Each line from the one containing "- **DALL·E 文生图**：通过文字生成高质量图片。" through the final line of the data below must be repeated exactly.

EXCERPTED RECORDS: Begin

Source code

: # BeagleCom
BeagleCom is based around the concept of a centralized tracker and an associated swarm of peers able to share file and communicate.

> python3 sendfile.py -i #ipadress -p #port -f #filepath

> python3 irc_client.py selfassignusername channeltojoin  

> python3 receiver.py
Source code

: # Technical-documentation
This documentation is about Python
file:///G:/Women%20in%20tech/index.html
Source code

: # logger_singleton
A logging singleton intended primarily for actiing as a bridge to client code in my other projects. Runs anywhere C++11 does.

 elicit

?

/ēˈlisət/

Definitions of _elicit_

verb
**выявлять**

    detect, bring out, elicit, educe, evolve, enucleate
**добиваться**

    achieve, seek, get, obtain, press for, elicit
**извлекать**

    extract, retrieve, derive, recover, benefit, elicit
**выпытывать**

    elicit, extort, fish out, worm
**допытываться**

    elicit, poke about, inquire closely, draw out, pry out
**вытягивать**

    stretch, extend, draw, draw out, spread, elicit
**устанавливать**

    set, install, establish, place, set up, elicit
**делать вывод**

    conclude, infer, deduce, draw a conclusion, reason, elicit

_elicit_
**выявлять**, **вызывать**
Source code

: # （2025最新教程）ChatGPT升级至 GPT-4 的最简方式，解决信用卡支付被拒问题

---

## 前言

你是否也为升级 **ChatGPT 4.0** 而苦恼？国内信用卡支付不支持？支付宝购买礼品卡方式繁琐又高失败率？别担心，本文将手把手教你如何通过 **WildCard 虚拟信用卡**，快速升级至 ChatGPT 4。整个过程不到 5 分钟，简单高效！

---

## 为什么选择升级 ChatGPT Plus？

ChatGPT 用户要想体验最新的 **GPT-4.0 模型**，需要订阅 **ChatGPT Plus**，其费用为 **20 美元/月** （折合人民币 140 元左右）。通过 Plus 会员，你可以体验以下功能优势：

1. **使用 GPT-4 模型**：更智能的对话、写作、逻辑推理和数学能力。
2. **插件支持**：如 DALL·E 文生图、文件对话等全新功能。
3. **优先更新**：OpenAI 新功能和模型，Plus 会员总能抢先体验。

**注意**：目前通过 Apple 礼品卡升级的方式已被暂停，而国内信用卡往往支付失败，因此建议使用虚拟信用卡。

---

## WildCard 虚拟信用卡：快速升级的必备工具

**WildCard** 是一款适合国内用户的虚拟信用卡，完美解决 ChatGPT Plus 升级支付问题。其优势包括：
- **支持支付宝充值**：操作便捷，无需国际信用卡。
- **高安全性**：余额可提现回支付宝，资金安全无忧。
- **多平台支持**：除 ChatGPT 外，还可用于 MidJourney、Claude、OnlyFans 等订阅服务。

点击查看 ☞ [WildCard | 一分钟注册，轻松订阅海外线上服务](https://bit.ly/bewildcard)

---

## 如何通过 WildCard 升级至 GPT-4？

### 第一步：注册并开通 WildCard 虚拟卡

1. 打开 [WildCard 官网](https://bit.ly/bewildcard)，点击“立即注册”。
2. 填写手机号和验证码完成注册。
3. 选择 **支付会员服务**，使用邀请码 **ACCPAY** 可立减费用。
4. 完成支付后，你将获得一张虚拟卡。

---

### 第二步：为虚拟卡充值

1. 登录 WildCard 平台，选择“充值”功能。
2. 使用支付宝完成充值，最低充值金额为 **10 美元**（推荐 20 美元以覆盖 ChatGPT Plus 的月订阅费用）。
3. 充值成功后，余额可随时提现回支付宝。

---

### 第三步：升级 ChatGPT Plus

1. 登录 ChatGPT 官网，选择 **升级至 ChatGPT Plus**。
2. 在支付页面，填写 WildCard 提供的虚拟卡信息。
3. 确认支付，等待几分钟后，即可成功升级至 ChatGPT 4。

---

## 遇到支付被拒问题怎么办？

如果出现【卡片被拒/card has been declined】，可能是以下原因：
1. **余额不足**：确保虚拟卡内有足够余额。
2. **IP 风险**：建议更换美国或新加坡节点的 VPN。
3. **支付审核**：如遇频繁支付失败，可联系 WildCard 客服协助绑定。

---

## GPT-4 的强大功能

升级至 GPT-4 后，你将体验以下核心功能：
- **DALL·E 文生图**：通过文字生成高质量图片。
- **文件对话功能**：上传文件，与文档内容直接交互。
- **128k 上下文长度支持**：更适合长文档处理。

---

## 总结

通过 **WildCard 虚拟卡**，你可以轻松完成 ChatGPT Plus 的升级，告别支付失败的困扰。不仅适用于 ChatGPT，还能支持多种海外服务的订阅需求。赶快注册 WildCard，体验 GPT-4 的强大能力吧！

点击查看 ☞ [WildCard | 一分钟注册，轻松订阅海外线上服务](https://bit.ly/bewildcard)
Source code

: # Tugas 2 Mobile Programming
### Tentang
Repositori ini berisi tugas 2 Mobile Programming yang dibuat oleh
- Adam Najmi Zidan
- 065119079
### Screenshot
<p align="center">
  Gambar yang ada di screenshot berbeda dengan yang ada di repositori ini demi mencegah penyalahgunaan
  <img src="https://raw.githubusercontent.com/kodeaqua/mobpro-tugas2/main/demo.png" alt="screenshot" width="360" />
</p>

EXCERPTED RECORDS: End

== YOUR RESPONSE ==
- **DALL·E 文生图**：通过文字生成高质量图片。
- **文件对话功能**：上传文件，与文档内容直接交互。
- **128k 上下文长度支持**：更适合长文档处理。

---

## 总结

通过 **WildCard 虚拟卡**，你可以轻松完成 ChatGPT Plus 的升级，告别支付失败的困扰。不仅适用于 ChatGPT，还能支持多种海外服务的订阅需求。赶快注册 WildCard，体验 GPT-4 的强大能力吧！

点击查看 ☞ [WildCard | 一分钟注册，轻松订阅海外线上服务](https://bit.ly/bewildcard)
Source code

: # Tugas 2 Mobile Programming
### Tentang
Repositori ini berisi tugas 2 Mobile Programming yang dibuat oleh
- Adam Najmi Zidan
- 065119079
### Screenshot
<p align="center">
  Gambar yang ada di screenshot berbeda dengan yang ada di repositori ini demi mencegah penyalahgunaan
  <img src="https://raw.githubusercontent.com/kodeaqua/mobpro-tugas2/main/demo.png" alt="screenshot" width="360" />
</p>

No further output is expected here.